> Saved data entries:
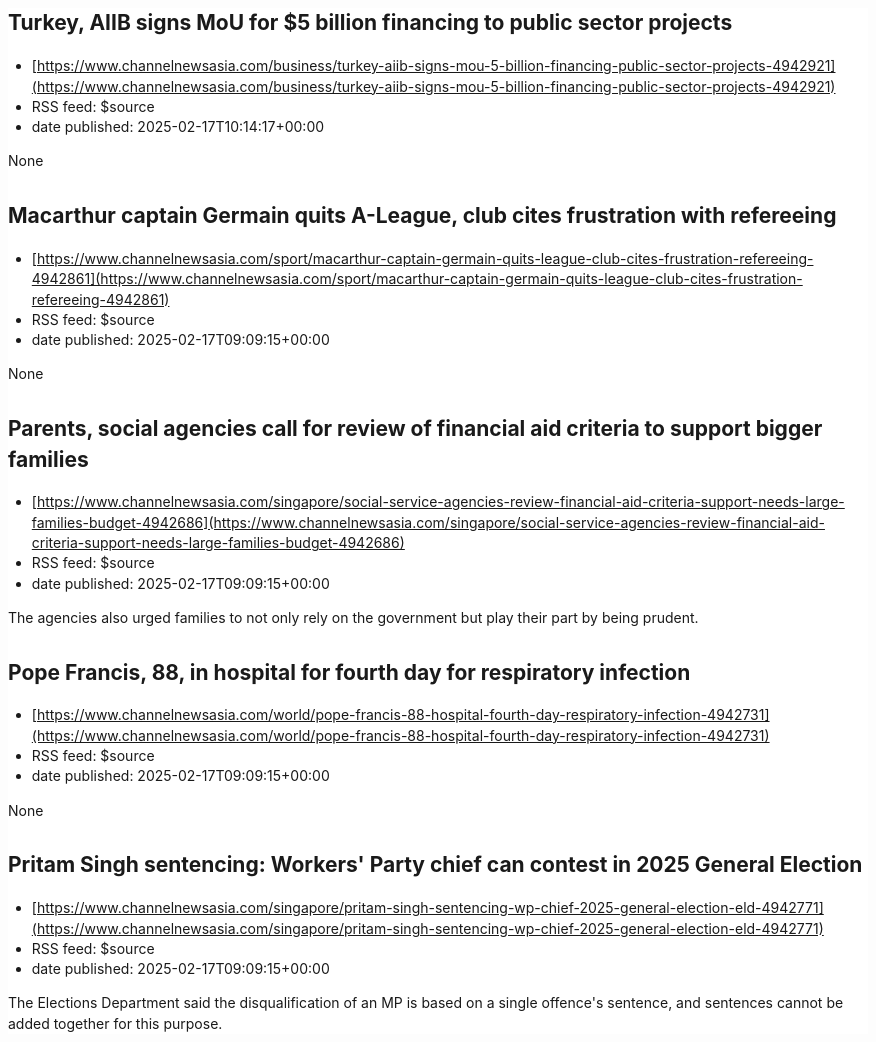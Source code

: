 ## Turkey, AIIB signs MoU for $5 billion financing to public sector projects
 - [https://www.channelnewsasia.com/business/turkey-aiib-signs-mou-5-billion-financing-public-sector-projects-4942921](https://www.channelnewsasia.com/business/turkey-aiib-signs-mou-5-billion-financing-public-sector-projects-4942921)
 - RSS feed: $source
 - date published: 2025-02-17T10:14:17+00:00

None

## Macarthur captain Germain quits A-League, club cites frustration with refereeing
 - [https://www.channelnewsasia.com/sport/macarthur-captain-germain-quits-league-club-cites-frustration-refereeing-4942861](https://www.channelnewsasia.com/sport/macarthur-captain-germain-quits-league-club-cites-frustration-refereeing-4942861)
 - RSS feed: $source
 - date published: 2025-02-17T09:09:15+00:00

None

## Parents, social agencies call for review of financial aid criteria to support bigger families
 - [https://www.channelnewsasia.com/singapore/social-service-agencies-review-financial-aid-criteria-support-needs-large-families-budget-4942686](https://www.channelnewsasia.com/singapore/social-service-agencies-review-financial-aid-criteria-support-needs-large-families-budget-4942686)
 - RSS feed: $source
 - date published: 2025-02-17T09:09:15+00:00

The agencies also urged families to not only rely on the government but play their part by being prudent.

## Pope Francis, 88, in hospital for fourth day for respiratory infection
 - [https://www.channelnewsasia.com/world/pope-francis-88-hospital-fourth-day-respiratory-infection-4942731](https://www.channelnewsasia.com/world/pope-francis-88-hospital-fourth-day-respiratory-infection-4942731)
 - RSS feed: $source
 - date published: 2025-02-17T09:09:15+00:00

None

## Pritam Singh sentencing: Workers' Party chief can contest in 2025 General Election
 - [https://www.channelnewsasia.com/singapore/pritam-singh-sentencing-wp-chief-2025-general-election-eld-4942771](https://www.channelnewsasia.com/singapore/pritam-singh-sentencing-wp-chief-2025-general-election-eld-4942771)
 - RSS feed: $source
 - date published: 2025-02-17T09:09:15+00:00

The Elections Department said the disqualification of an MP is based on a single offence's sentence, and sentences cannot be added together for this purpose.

> Instructions to follow: The lines in the entries above that carry the word "public" must be copied.

> Solution for this task:
: ## Turkey, AIIB signs MoU for $5 billion financing to public sector projects
 - [https://www.channelnewsasia.com/business/turkey-aiib-signs-mou-5-billion-financing-public-sector-projects-4942921](https://www.channelnewsasia.com/business/turkey-aiib-signs-mou-5-billion-financing-public-sector-projects-4942921)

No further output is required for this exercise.